### WORK TO BE COMPLETED
For the records below, report how many lines include the word "Wcsupportja". Only the number should appear.

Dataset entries
◆ ◆ ◆

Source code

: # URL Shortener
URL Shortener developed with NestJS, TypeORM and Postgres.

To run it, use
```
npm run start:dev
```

◆ ◆ ◆

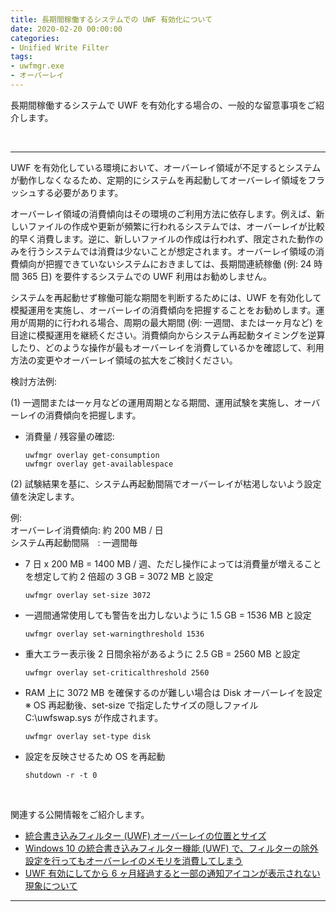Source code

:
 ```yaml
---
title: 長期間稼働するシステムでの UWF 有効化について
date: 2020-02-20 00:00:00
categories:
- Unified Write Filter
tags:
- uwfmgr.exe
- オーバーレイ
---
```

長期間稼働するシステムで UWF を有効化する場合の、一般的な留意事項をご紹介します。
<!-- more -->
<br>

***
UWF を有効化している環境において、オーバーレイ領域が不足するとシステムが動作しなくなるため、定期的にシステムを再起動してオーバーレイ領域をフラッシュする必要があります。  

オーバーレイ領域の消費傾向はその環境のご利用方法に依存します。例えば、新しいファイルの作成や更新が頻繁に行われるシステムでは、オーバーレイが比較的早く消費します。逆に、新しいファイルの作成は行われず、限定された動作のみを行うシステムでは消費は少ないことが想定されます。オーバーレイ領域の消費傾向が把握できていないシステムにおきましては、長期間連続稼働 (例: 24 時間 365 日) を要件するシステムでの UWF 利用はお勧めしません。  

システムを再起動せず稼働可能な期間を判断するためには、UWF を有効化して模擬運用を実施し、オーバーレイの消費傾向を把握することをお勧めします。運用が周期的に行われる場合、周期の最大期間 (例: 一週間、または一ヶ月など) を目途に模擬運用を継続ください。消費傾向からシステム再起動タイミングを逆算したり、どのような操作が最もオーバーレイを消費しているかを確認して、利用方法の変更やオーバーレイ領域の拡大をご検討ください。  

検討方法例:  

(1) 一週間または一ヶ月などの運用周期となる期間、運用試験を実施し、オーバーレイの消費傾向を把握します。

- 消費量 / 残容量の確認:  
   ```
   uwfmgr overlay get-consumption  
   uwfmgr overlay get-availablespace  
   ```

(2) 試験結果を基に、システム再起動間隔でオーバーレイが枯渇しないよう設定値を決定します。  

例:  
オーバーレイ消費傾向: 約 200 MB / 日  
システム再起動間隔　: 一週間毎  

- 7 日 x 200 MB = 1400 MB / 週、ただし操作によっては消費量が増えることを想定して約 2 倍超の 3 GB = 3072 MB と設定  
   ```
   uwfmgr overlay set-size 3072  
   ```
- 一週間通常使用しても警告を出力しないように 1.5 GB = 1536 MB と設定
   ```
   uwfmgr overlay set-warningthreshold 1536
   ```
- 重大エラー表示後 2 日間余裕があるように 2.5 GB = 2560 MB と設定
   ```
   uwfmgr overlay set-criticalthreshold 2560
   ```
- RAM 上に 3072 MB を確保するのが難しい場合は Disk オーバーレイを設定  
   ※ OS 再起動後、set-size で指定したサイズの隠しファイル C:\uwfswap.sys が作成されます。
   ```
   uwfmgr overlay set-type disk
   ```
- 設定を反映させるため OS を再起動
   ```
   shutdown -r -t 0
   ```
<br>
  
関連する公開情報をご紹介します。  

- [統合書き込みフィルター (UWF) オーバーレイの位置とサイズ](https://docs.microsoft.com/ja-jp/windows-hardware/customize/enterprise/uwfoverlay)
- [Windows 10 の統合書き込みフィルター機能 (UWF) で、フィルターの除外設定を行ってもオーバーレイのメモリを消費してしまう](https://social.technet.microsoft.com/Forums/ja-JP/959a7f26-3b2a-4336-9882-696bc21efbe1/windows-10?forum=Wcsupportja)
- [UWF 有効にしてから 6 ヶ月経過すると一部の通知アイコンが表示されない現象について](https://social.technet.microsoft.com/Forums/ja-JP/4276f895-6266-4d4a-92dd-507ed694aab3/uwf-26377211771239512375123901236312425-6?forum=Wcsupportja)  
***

◆ ◆ ◆

### EXERCISE OUTPUT
2